**LISTED ENTRIES:**
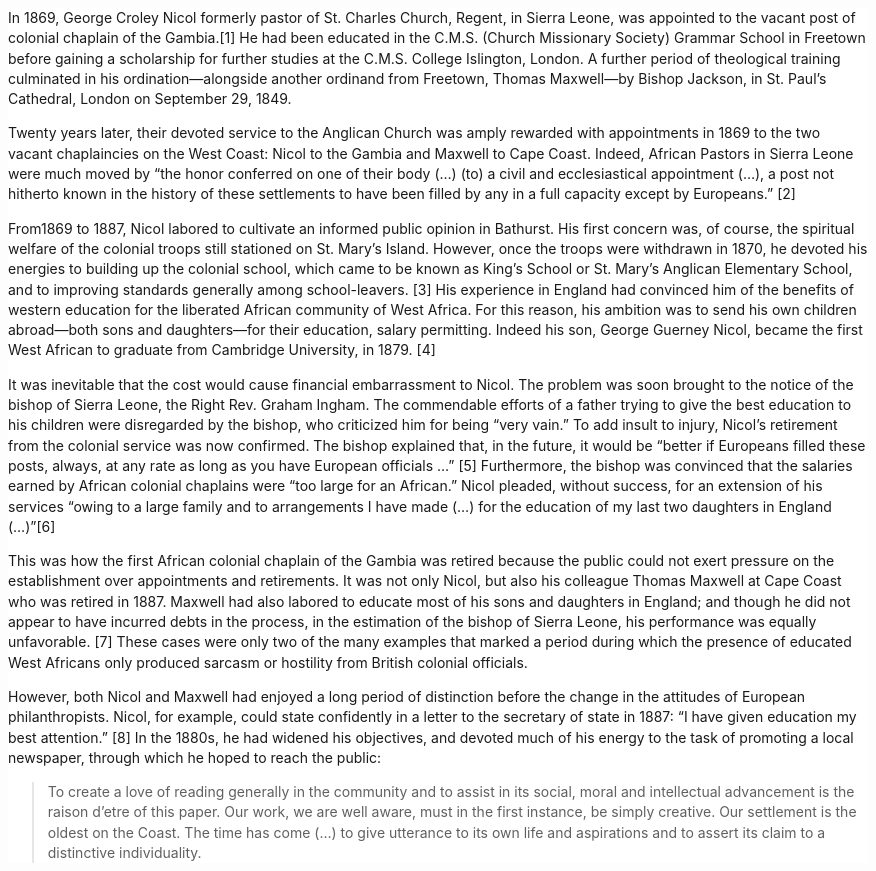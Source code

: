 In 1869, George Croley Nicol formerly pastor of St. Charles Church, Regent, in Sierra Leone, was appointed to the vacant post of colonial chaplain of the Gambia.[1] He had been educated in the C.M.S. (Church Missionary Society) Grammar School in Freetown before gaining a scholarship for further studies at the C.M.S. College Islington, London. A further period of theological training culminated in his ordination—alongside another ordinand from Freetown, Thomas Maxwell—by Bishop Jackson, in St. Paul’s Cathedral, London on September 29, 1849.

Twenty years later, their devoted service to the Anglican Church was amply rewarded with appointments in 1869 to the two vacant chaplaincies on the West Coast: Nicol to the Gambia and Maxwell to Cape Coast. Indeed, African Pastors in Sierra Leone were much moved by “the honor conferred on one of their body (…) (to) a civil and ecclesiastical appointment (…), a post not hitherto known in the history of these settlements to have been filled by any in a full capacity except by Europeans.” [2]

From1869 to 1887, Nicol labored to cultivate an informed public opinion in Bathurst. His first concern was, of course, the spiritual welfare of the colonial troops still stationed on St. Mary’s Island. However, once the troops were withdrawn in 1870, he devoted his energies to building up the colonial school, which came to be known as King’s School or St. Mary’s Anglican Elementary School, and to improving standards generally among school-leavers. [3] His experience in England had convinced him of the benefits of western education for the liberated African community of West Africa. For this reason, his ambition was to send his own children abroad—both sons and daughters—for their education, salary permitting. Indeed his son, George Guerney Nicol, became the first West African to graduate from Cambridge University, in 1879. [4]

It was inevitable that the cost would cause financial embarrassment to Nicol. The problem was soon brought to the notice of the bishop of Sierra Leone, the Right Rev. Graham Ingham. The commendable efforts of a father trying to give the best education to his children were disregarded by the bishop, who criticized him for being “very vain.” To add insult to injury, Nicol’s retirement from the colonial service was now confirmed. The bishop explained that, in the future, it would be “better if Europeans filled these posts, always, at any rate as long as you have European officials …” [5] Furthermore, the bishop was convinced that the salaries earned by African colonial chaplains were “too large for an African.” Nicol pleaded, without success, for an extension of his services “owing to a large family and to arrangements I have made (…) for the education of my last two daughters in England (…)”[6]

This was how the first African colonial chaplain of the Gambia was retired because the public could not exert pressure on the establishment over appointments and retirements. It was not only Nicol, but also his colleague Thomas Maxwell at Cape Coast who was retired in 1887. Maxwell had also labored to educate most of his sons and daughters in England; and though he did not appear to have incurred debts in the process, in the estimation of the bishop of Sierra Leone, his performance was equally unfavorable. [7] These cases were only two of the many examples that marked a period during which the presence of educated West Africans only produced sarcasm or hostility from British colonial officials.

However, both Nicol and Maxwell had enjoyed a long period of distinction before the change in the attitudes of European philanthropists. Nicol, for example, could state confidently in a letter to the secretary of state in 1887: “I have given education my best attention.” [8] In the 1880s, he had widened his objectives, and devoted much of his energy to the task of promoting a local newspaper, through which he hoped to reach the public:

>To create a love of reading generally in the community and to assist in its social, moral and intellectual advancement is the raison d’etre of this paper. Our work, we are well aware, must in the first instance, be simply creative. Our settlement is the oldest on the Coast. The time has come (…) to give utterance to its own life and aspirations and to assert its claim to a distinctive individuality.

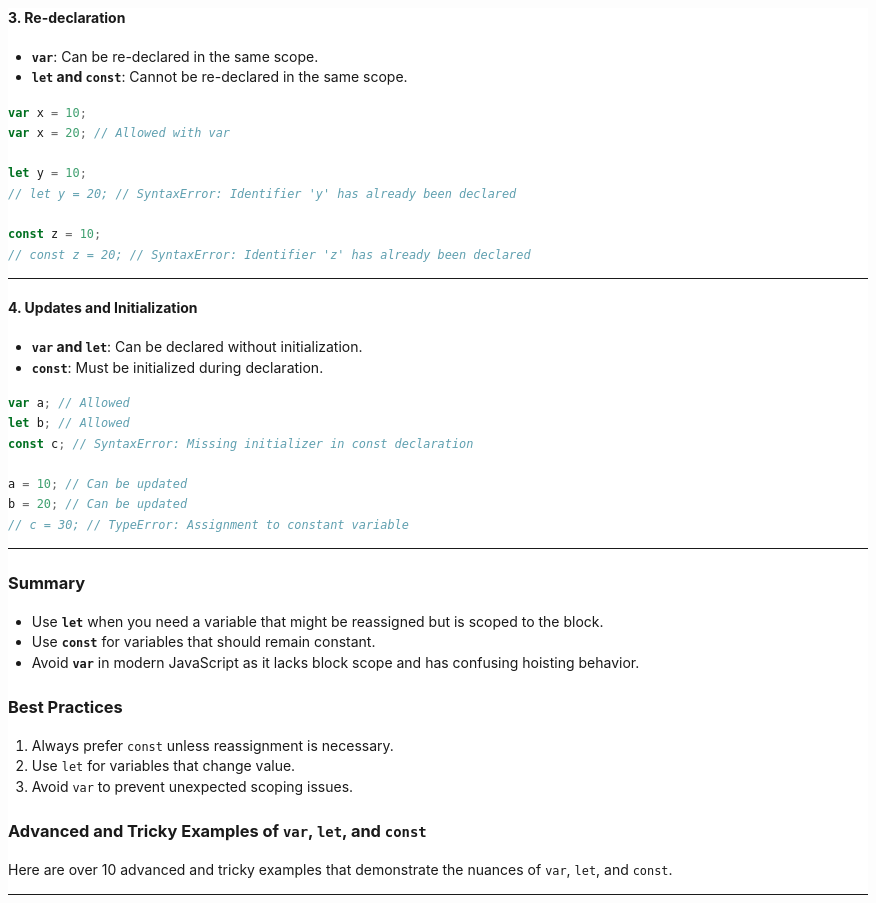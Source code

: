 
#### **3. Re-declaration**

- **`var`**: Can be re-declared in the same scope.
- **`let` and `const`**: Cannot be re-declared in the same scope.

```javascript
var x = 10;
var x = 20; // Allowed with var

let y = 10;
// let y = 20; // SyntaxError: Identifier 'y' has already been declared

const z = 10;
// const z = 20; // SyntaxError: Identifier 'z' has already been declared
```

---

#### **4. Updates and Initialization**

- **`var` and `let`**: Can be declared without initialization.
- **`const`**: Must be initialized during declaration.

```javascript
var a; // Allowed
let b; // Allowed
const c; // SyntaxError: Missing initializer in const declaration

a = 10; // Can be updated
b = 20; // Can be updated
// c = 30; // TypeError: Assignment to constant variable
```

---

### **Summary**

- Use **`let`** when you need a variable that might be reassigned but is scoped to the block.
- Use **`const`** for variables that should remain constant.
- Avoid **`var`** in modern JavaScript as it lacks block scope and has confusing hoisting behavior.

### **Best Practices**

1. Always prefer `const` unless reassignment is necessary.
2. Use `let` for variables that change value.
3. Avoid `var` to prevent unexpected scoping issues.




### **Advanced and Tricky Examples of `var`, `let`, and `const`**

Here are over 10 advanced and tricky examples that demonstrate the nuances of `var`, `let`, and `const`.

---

...

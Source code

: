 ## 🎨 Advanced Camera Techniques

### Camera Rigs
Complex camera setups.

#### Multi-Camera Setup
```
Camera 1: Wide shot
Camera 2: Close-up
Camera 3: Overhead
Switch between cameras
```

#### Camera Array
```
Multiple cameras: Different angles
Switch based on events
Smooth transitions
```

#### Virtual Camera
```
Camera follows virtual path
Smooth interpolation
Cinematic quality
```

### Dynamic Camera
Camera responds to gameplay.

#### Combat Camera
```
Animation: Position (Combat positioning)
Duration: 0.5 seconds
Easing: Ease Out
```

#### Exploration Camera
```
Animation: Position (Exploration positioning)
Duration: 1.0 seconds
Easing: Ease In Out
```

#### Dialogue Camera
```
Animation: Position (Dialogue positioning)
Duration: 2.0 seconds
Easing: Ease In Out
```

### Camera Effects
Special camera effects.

* * *

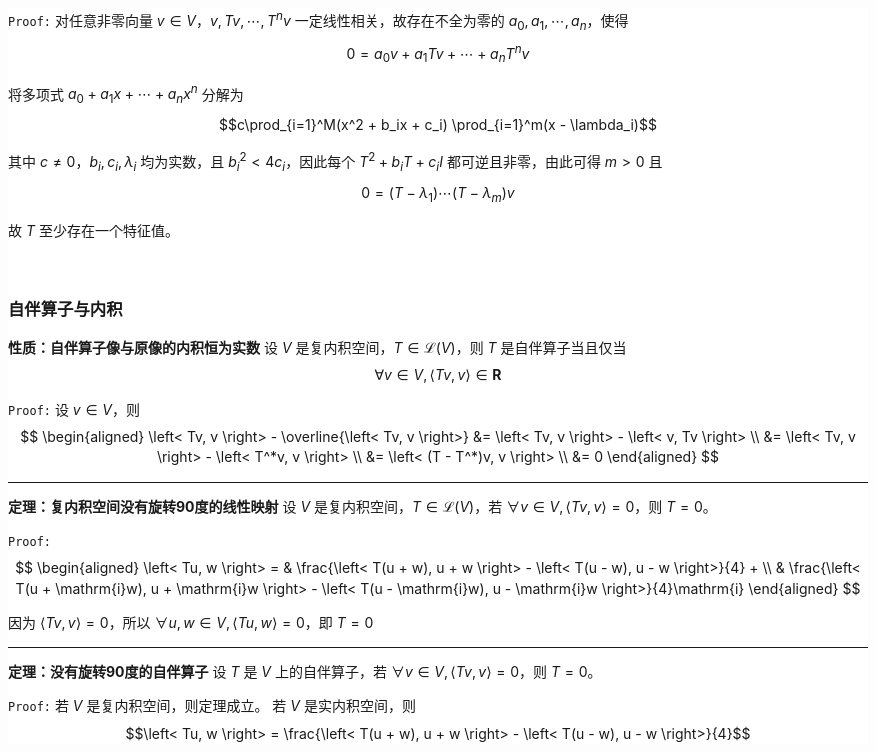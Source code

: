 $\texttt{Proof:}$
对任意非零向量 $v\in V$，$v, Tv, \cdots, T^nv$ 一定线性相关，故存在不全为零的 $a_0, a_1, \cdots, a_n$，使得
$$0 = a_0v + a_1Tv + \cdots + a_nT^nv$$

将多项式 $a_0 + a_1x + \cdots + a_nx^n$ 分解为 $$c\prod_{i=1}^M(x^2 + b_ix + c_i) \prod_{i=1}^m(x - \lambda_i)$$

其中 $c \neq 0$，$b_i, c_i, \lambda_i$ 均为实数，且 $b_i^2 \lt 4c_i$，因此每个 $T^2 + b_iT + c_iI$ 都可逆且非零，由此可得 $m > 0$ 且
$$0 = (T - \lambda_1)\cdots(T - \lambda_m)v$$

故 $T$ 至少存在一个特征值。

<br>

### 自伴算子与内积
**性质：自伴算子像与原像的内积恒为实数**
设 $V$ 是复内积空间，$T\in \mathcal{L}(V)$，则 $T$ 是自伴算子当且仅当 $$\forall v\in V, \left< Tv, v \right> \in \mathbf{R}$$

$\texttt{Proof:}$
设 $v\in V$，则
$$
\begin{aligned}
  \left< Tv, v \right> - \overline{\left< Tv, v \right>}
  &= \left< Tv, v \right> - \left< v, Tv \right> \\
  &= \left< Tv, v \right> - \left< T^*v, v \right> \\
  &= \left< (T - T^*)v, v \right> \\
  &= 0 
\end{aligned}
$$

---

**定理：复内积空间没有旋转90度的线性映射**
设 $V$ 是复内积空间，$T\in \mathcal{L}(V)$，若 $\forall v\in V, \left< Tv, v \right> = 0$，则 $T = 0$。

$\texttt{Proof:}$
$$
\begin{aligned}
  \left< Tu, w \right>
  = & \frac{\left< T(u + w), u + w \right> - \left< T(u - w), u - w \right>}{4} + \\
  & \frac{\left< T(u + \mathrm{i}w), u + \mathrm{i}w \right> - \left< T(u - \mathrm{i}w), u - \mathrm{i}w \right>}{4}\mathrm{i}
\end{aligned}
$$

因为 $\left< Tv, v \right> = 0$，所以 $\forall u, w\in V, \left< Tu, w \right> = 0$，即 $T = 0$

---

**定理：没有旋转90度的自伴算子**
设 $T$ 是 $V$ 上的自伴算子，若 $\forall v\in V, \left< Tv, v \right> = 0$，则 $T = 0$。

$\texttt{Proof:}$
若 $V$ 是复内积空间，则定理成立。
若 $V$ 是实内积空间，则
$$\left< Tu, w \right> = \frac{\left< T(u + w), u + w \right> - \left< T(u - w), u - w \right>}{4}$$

**YOUR TASK:**
Every line holding the word "constant" should be copied out of the records above.

**EXERCISE RESULT:**
// c = 30; // TypeError: Assignment to constant variable
- Use **`const`** for variables that should remain constant.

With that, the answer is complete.